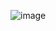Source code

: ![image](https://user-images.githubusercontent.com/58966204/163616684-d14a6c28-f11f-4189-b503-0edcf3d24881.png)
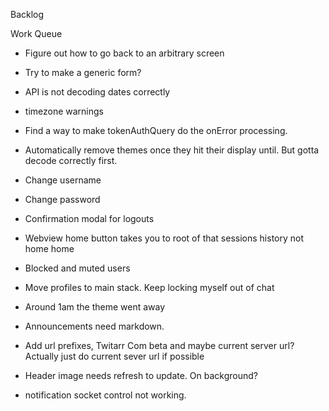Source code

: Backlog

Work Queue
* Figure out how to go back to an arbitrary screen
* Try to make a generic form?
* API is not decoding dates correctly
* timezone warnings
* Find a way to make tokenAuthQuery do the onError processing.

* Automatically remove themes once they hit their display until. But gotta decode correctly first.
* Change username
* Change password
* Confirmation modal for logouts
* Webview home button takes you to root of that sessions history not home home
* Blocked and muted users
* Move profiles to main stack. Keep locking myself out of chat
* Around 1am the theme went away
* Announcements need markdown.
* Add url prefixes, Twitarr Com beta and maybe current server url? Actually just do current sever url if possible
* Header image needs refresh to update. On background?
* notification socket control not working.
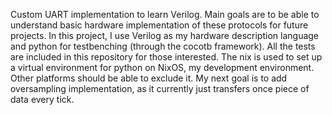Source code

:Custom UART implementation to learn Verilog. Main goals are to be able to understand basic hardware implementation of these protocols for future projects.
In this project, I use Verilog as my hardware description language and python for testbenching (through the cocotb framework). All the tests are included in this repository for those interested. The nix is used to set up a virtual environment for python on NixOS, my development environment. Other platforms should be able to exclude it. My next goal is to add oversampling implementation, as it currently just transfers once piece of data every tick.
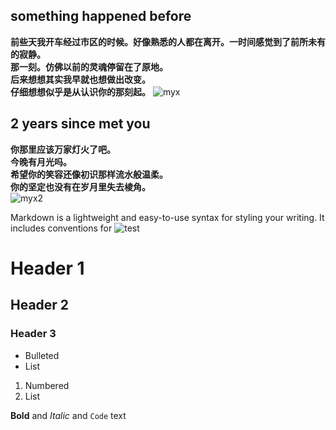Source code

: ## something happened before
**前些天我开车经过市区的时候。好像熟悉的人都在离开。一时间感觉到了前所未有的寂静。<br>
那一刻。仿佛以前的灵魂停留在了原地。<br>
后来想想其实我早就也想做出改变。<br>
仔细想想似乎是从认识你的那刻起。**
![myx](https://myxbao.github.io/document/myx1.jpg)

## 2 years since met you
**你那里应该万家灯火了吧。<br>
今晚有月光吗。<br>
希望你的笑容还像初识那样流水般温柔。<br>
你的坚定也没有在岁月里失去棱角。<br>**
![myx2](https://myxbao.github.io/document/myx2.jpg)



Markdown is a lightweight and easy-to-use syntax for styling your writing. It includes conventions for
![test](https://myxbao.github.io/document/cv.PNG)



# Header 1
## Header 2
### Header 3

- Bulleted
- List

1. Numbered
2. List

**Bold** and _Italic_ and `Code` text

========

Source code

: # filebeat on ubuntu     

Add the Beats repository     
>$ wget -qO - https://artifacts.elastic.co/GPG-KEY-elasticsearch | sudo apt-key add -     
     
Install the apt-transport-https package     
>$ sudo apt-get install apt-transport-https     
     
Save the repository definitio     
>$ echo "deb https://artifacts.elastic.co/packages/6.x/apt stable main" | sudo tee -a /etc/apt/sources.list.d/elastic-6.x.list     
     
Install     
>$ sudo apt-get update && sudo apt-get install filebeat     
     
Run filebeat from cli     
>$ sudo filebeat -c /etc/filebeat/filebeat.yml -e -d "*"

========

What to do:
Return exactly the lines that appear in the data above between the line containing "a generic form?" and the line containing "for future projects.", both of which are included, and leave the pictures out.

Exercise response:
* Try to make a generic form?
* API is not decoding dates correctly
* timezone warnings
* Find a way to make tokenAuthQuery do the onError processing.

* Automatically remove themes once they hit their display until. But gotta decode correctly first.
* Change username
* Change password
* Confirmation modal for logouts
* Webview home button takes you to root of that sessions history not home home
* Blocked and muted users
* Move profiles to main stack. Keep locking myself out of chat
* Around 1am the theme went away
* Announcements need markdown.
* Add url prefixes, Twitarr Com beta and maybe current server url? Actually just do current sever url if possible
* Header image needs refresh to update. On background?
* notification socket control not working.
Source code

:Custom UART implementation to learn Verilog. Main goals are to be able to understand basic hardware implementation of these protocols for future projects.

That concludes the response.